ナミねぇ 神戸モデルで認知症文化が変わったと思います。認知症に対する考え方や、人のアプローチが変わって、隠すもんから、誰でもなり得る病気だからみんなで支えようという、コペルニクス的転回ですよ、これは。パンフレットに難しい専門用語が入ってないのもいいし、賠償責任保険最高2億円まで、見舞金最高3,000万円と金額がはっきり示されているのもいい。

久元 法的損害賠償金を家族に負わせるのは酷です。みんなで負担し合うことが必要だと思ってはいましたが、見舞金と損害賠償金の2本建てを具体的に提案したのは検討部会です。法的損害賠償責任がなくても負担は大きいので、見舞金は必要であると判断し、専門家と議論を重ねて金額を設定しました。

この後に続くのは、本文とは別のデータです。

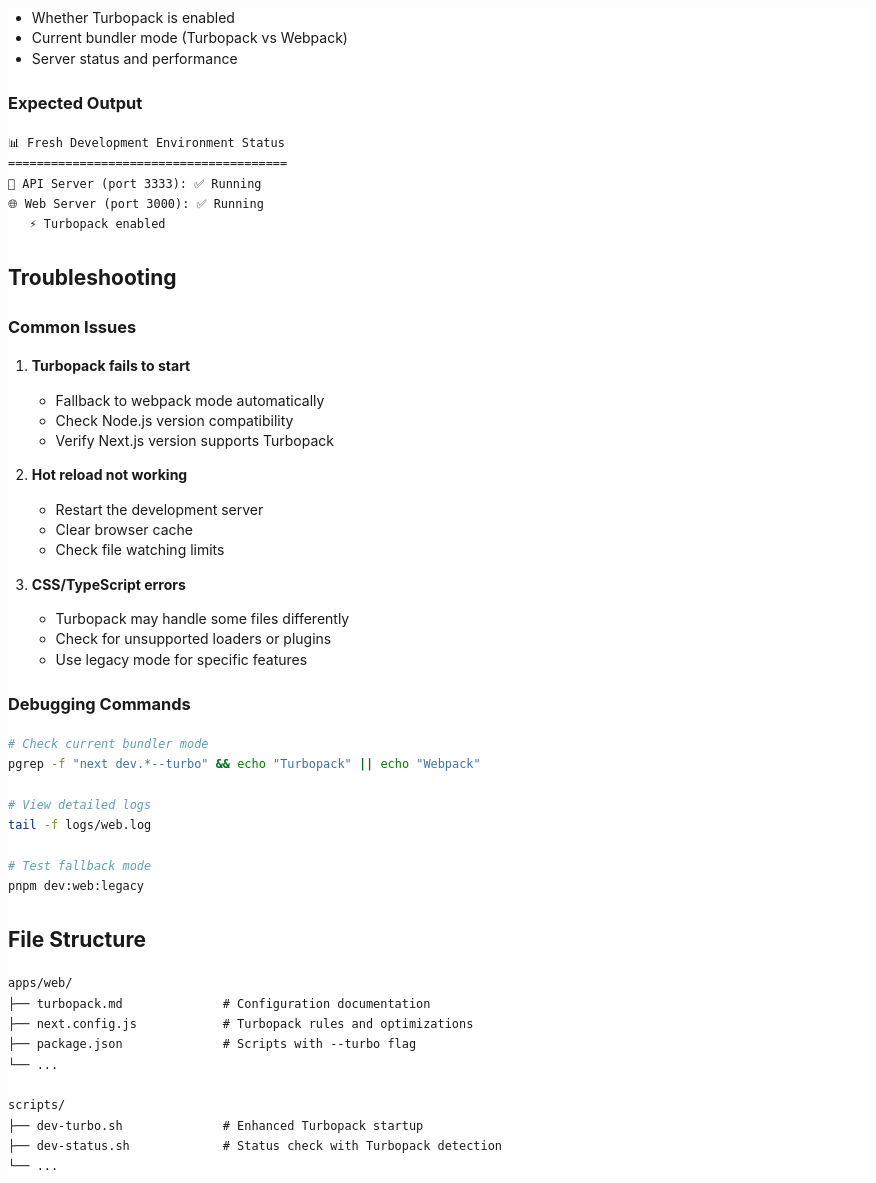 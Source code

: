 - Whether Turbopack is enabled
- Current bundler mode (Turbopack vs Webpack)
- Server status and performance

### Expected Output

```
📊 Fresh Development Environment Status
=======================================
🔧 API Server (port 3333): ✅ Running
🌐 Web Server (port 3000): ✅ Running
   ⚡ Turbopack enabled
```

## Troubleshooting

### Common Issues

1. **Turbopack fails to start**
   - Fallback to webpack mode automatically
   - Check Node.js version compatibility
   - Verify Next.js version supports Turbopack

2. **Hot reload not working**
   - Restart the development server
   - Clear browser cache
   - Check file watching limits

3. **CSS/TypeScript errors**
   - Turbopack may handle some files differently
   - Check for unsupported loaders or plugins
   - Use legacy mode for specific features

### Debugging Commands

```bash
# Check current bundler mode
pgrep -f "next dev.*--turbo" && echo "Turbopack" || echo "Webpack"

# View detailed logs
tail -f logs/web.log

# Test fallback mode
pnpm dev:web:legacy
```

## File Structure

```
apps/web/
├── turbopack.md              # Configuration documentation
├── next.config.js            # Turbopack rules and optimizations
├── package.json              # Scripts with --turbo flag
└── ...

scripts/
├── dev-turbo.sh              # Enhanced Turbopack startup
├── dev-status.sh             # Status check with Turbopack detection
└── ...
```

保険の方式についても非常に議論があったところです。損害賠償保険に任意で加入している市民の保険料を負担する自治体はいくつかありますが、これだと任意加入者だけが対象になります。われわれは全市民を対象に考えていましたので、神戸市が一括して保険に加入することにしました。

手厚い行政サービスの実現に向けて

ナミねぇ 神戸モデルをFacebookで紹介した時に、うちの自治体でもやってほしいとか、神戸市に引っ越したいとか、反響がものすごくあって、こういうものが求められてたんやなって痛感しました。約153万の市民がいる大都市で始めはったのはすごいことだし、国民に与えるインパクトの大きさはすごいもんやと思います。

久元 市民の皆さんに増税を認めていただいた以上は、行政の効率化、パフォーマンスの向上を改めてやっていかなければなりません。阪神・淡路大震災からの復旧・復興によって財政困難な時が続きました。財政危機は乗り越えたものの、正直なところ、低下した行政サービスも一部あります。行政改革は本来、行政サービスを維持、改善しながら進めていくものです。そのために進化したテクノロジーを活用したいと考えています。例えば、マイナンバーやICT、AI、RPA(ロボティック・プロセス・オートメーション)などの要素を取り入れながら、コンビニなどとの提携サービスを行うことで業務の省力化・効率化を図り、効率化によって手の空いた職員をほかのサービスに振り分けます。そうすることで、より手厚いサービスが提供できます。

ナミねぇ プロップ・ステーションは30年前から情報通信技術(ICT)を使って障害者を納税者にする支援活動をやっています。久元市長になられて、平成29(2017)年10月にICTを活用した在宅就労支援に特化した「しごとサポートICT」を開設してくれはったことは、大きな変化でした。

最後に、神戸モデルを参考にしたい自治体に考えてほしいポイントを教えてください。

久元 参考にしていただくことは神戸市にとって名誉なことだと思います。しかし、この認知症問題は日本が抱える課題であり、本来は国がやるべきことです。神戸モデルを参考に全国民を対象としたモデルを、ぜひ国につくっていただきたい。その上で神戸モデルが国のモデルに吸収されることは厭いません。

ナミねぇ 本日はお忙しい中、ありがとうございました。市長の話を聞いて、改めて神戸市民で良かったなと思いました。

竹中ナミ氏

※超過課税:地方税法で標準税率が定められている税目について、地方公共団体が、条例で定めて、標準税率を超える税率で課税すること。